The Least Popular Hill Navigator Answer Yet

Think your office likes you? Really likes you? Sure, a manager can dole out praise and Christmas gift baskets with maple syrup straight from the home state. But when it comes to substantial raises, most offices plead indigent and offer a small cost-of-living adjustment. Hill Navigator is here to break the bad news, or at least prepare you for a better conversation.

Q. Thanks for your columns in the past about salary negotiations. As the year ends, I am thinking about my salary but also a year-end bonus. Do you have any advice? I know my office cries poverty but I think they have enough left in the budget to give us all a hefty bonus!

But I have bad news for you on salary negotiations. They don’t really work.

Sure, you can talk salary when you are negotiating a job, or you can command a raise if you have a competing offer or you're changing positions. But Capitol Hill is not an even playing field — people are willing to work for free! Once you’re in that Capitol Hill office, no matter how high achieving you are, you are unlikely to see a substantial raise of any sort.

Here’s why: Hill offices don’t post a profit. There is no revenue stream. Your good work is not going to increase their operating budget. Yes, you can produce a memo with all of your gold-star accomplishments, but you’ve already demonstrated that you are willing to work for EXACTLY what they are paying you. And why would they give more money to you when they could buy a new copier?
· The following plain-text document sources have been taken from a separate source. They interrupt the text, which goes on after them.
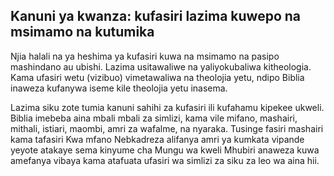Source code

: ## Kanuni ya kwanza: kufasiri lazima kuwepo na msimamo na kutumika

Njia halali na ya heshima ya kufasiri kuwa na msimamo na pasipo mashindano au ubishi. Lazima usitawaliwe na yaliyokubaliwa kitheologia. Kama ufasiri wetu (vizibuo) vimetawaliwa na theolojia yetu, ndipo Biblia inaweza kufanywa iseme kile theolojia yetu inasema.

Lazima siku zote tumia kanuni sahihi za kufasiri ili kufahamu kipekee ukweli. Biblia imebeba aina mbali mbali za simlizi, kama vile mifano, mashairi, mithali, istiari, maombi, amri za wafalme, na nyaraka. Tusinge fasiri mashairi kama tafasiri Kwa mfano Nebkadreza alifanya amri ya kumkata vipande yeyote atakaye sema kinyume cha Mungu wa kweli Mhubiri anaweza kuwa amefanya vibaya kama atafuata ufasiri wa simlizi za siku za leo wa aina hii.

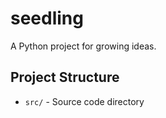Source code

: # seedling

A Python project for growing ideas.

## Project Structure

- `src/` - Source code directory
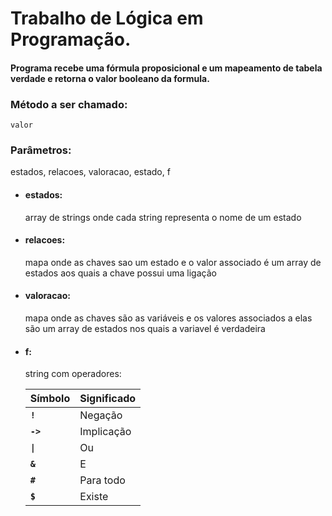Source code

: # Trabalho de Lógica em Programação.

#### Programa recebe uma fórmula proposicional e um mapeamento de tabela verdade e retorna o valor booleano da formula.

### Método a ser chamado: 
    valor

### Parâmetros: 

estados, relacoes, valoracao, estado, f

- #### estados:
    array de strings onde cada string representa o nome de um estado
- #### relacoes:
    mapa onde as chaves sao um estado e o valor associado é um array de estados aos quais a chave possui uma ligação
- #### valoracao:
    mapa onde as chaves são as variáveis e os valores associados a elas são um array de estados nos quais a variavel é verdadeira
- #### f:
    string com operadores:
    
    | Símbolo  | Significado |
    | ------------- | ------------- |
    | <b>`!`</b>  | Negação  |
    | <b>`->`</b>  | Implicação  |
    | <b>`\|`</b>  | Ou  |
    | <b>`&`</b>  | E  |
    | <b>`#`</b>  | Para todo  |
    | <b>`$`</b>  | Existe  |


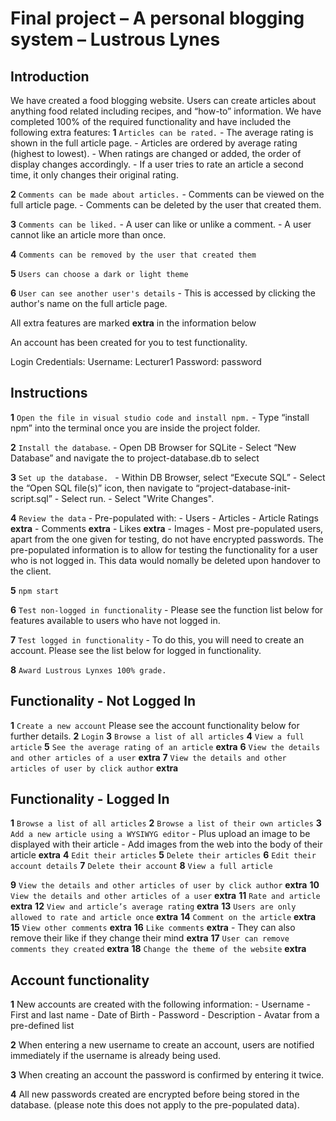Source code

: Final project &ndash; A personal blogging system &ndash; Lustrous Lynes
==========

## Introduction

We have created a food blogging website. Users can create articles about anything food related including recipes, and “how-to” information. We have completed 100% of the required functionality and have included the following extra features:
**1** `Articles can be rated.` 
        - The average rating is shown in the full article page. 
        - Articles are ordered by average rating (highest to lowest).
        - When ratings are changed or added, the order of display changes accordingly.
        - If a user tries to rate an article  a second time, it only changes their original rating.

**2** `Comments can be made about articles.`
        - Comments can be viewed on the full article page.
        - Comments can be deleted by the user that created them.

**3**  `Comments can be liked.`
        - A user can like or unlike a comment.
        - A user cannot like an article more than once.

**4**   `Comments can be removed by the user that created them`

**5**  `Users can choose a dark or light theme`

**6**   `User can see another user's details`
        - This is accessed by clicking the author's name on the full article page. 

All extra features are marked **extra** in the information below

An account has been created for you to test functionality.

Login Credentials:
Username: Lecturer1
Password: password


## Instructions

**1** `Open the file in visual studio code and install npm.`
        - Type “install npm” into the terminal once you are inside the project folder.

**2** `Install the database`.
        - Open DB Browser for SQLite
        - Select “New Database” and navigate the to project-database.db to select

**3** `Set up the database. `
        - Within DB Browser, select “Execute SQL”
        - Select the “Open SQL file(s)” icon, then navigate to “project-database-init-script.sql”
        - Select run.
        - Select "Write Changes".

**4** `Review the data`
        - Pre-populated with:
            - Users
            - Articles
            - Article Ratings **extra**
            - Comments **extra**
            - Likes **extra**
            - Images
        - Most pre-populated users, apart from the one given for testing, do not have encrypted passwords. The pre-populated information is to allow for testing the functionality for a user who is not logged in. This data would nomally be deleted upon handover to the client.

**5**  `npm start`

**6** `Test non-logged in functionality`
        - Please see the function list below for features available to users who have not logged in.

**7** `Test logged in functionality`
        - To do this, you will need to create an account. Please see the list below for logged in functionality.

**8** `Award Lustrous Lynxes 100% grade.`


## Functionality - Not Logged In

**1** `Create a new account` Please see the account functionality below for further details.
**2** `Login`
**3** `Browse a list of all articles`
**4** `View a full article`
**5** `See the average rating of an article` **extra**
**6** `View the details and other articles of a user` **extra**
**7** `View the details and other articles of user by click author` **extra**

## Functionality - Logged In

**1** `Browse a list of all articles`
**2** `Browse a list of their own articles`
**3** `Add a new article using a WYSIWYG editor`
        - Plus upload an image to be displayed with their article
        - Add images from the web into the body of their article **extra**
**4** `Edit their articles`
**5** `Delete their articles`
**6** `Edit their account details`
**7** `Delete their account`
**8** `View a full article`

**9**  `View the details and other articles of user by click author` **extra**
**10** `View the details and other articles of a user` **extra**
**11** `Rate and article` **extra**
**12** `View and article’s average rating` **extra**
**13** `Users are only allowed to rate and article once` **extra**
**14** `Comment on the article` **extra**
**15** `View other comments` **extra**
**16** `Like comments` **extra**
        - They can also remove their like if they change their mind **extra**
**17**  `User can remove comments they created` **extra**
**18** `Change the theme of the website` **extra**

## Account functionality

**1** New accounts are created with the following information:
    - Username
    - First and last name
    - Date of Birth
    - Password
    - Description
    - Avatar from a pre-defined list

**2** When entering a new username to create an account, users are notified immediately if the username is already being used.

**3** When creating an account the password is confirmed by entering it twice.

**4** All new passwords created are encrypted before being stored in the database. (please note this does not apply to the pre-populated data).

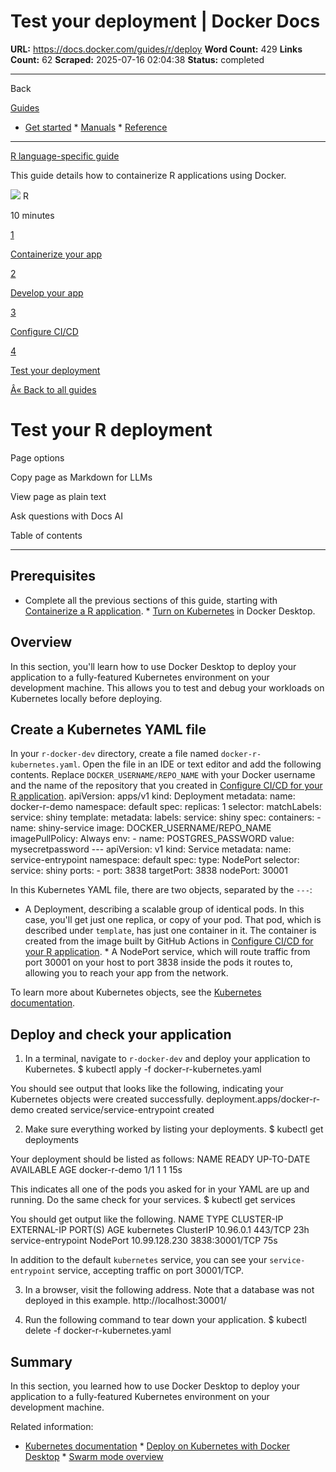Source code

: # Test your deployment | Docker Docs

**URL:** https://docs.docker.com/guides/r/deploy
**Word Count:** 429
**Links Count:** 62
**Scraped:** 2025-07-16 02:04:38
**Status:** completed

---

Back

[Guides](https://docs.docker.com/guides/)

  * [Get started](https://docs.docker.com/get-started/)   * [Manuals](https://docs.docker.com/manuals/)   * [Reference](https://docs.docker.com/reference/)

* * *

[R language-specific guide](https://docs.docker.com/guides/r/)

This guide details how to containerize R applications using Docker.

![](https://cdn.jsdelivr.net/gh/devicons/devicon@latest/icons/r/r-original.svg) R

10 minutes

[1](https://docs.docker.com/guides/r/containerize/)

[Containerize your app](https://docs.docker.com/guides/r/containerize/)

[2](https://docs.docker.com/guides/r/develop/)

[Develop your app](https://docs.docker.com/guides/r/develop/)

[3](https://docs.docker.com/guides/r/configure-ci-cd/)

[Configure CI/CD](https://docs.docker.com/guides/r/configure-ci-cd/)

[4](https://docs.docker.com/guides/r/deploy/)

[Test your deployment](https://docs.docker.com/guides/r/deploy/)

[Â« Back to all guides](https://docs.docker.com/guides/)

# Test your R deployment

Page options

Copy page as Markdown for LLMs

View page as plain text

Ask questions with Docs AI

Table of contents

* * *

## Prerequisites

  * Complete all the previous sections of this guide, starting with [Containerize a R application](https://docs.docker.com/guides/r/containerize/).   * [Turn on Kubernetes](https://docs.docker.com/desktop/features/kubernetes/#install-and-turn-on-kubernetes) in Docker Desktop.

## Overview

In this section, you'll learn how to use Docker Desktop to deploy your application to a fully-featured Kubernetes environment on your development machine. This allows you to test and debug your workloads on Kubernetes locally before deploying.

## Create a Kubernetes YAML file

In your `r-docker-dev` directory, create a file named `docker-r-kubernetes.yaml`. Open the file in an IDE or text editor and add the following contents. Replace `DOCKER_USERNAME/REPO_NAME` with your Docker username and the name of the repository that you created in [Configure CI/CD for your R application](https://docs.docker.com/guides/r/configure-ci-cd/).               apiVersion: apps/v1     kind: Deployment     metadata:       name: docker-r-demo       namespace: default     spec:       replicas: 1       selector:         matchLabels:           service: shiny       template:         metadata:           labels:             service: shiny         spec:           containers:             - name: shiny-service               image: DOCKER_USERNAME/REPO_NAME               imagePullPolicy: Always               env:                 - name: POSTGRES_PASSWORD                   value: mysecretpassword     ---     apiVersion: v1     kind: Service     metadata:       name: service-entrypoint       namespace: default     spec:       type: NodePort       selector:         service: shiny       ports:         - port: 3838           targetPort: 3838           nodePort: 30001

In this Kubernetes YAML file, there are two objects, separated by the `---`:

  * A Deployment, describing a scalable group of identical pods. In this case, you'll get just one replica, or copy of your pod. That pod, which is described under `template`, has just one container in it. The container is created from the image built by GitHub Actions in [Configure CI/CD for your R application](https://docs.docker.com/guides/r/configure-ci-cd/).   * A NodePort service, which will route traffic from port 30001 on your host to port 3838 inside the pods it routes to, allowing you to reach your app from the network.

To learn more about Kubernetes objects, see the [Kubernetes documentation](https://kubernetes.io/docs/home/).

## Deploy and check your application

  1. In a terminal, navigate to `r-docker-dev` and deploy your application to Kubernetes.                    $ kubectl apply -f docker-r-kubernetes.yaml          

You should see output that looks like the following, indicating your Kubernetes objects were created successfully.                    deployment.apps/docker-r-demo created          service/service-entrypoint created

  2. Make sure everything worked by listing your deployments.                    $ kubectl get deployments          

Your deployment should be listed as follows:                    NAME                 READY   UP-TO-DATE   AVAILABLE   AGE          docker-r-demo   1/1     1            1           15s

This indicates all one of the pods you asked for in your YAML are up and running. Do the same check for your services.                    $ kubectl get services          

You should get output like the following.                    NAME                 TYPE        CLUSTER-IP      EXTERNAL-IP   PORT(S)          AGE          kubernetes           ClusterIP   10.96.0.1       <none>        443/TCP          23h          service-entrypoint   NodePort    10.99.128.230   <none>        3838:30001/TCP   75s

In addition to the default `kubernetes` service, you can see your `service-entrypoint` service, accepting traffic on port 30001/TCP.

  3. In a browser, visit the following address. Note that a database was not deployed in this example.                    http://localhost:30001/          

  4. Run the following command to tear down your application.                    $ kubectl delete -f docker-r-kubernetes.yaml          

## Summary

In this section, you learned how to use Docker Desktop to deploy your application to a fully-featured Kubernetes environment on your development machine.

Related information:

  * [Kubernetes documentation](https://kubernetes.io/docs/home/)   * [Deploy on Kubernetes with Docker Desktop](https://docs.docker.com/desktop/features/kubernetes/)   * [Swarm mode overview](https://docs.docker.com/engine/swarm/)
Or a CQ subscription?

But wait, you argue, my office loves me! This is an office that treats its staff well. It wants us to feel loved!

Maybe it does. But if you buy a Georgetown Cupcake for $3, you can’t expect to come back the next day and protest the going rate. You’ve already shown your willingness to pay, the same way you’ve shown your willingness to work. You can vote with your feet and take your cupcake business elsewhere, just as you can get a competing job offer. And yes, a competing offer can lead to a raise if an office wants to keep you. But barring that, you’re looking at a cost-of-living adjustment and maybe some cash thrown in for a Christmas bonus.

But if you’re a perennial optimist who thinks you have a shot at a raise, Hill Navigator wants to leave you with a few tactics that might help. Do your homework (Check out the Congressional Management Foundation’s study on staff compensation) and explain why you’re worth more. Tout accomplishments that show some cost-savings for the office (perhaps you’re the press secretary who writes the occasional constituent letter). If you’re hoping to move into a new position — at a different salary level — discuss ways to get there and what the raise might look like when that happens. Hopefully, that will lead to a productive conversation about your future.

And be prepared for some of these responses:

"We would love to; we just don’t have the money."

Hogwash. An office decides how it wants to spend its cash, same as any red-blooded consumer out there. It has already decided how much your job is worth. Sure, managers would give everyone six figures if they could. But they can’t. So they don’t.

"How about a title change instead?"

This is the ultimate Capitol Hill consolation prize. Take it. It will beef up your résumé to show a promotion and your Capitol Hill experience is worth much more outside the walls of Congress.

"I really want to give it to you, but the [Boss/CoS/LD] says [No/Not now/No money]."

Whatever. Maybe they are staying home to wash their hair this weekend, too.

"You haven’t demonstrated that you’re ready for a larger role."

This is something you can work with. What can you do to take on more responsibility? What areas can you improve in? Constructive feedback is valuable; take it when offered. Just don’t expect it to turn into more money right away.

"We can’t give you a raise now, but we’re giving you a great Christmas bonus."

Oldest trick in the book, give a bonus to placate the staffers at end-of-year talks. But an office isn’t obligated to keep bonuses at the same level in following years. For that reason, a salary increase is always preferable. But if you do get a bonus, even a tiny one, hide your sour grapes and follow up with a thank-you note. Bosses love that. The bonus, after all, means they decided to spend their extra cash on the staff — and not a new copy machine.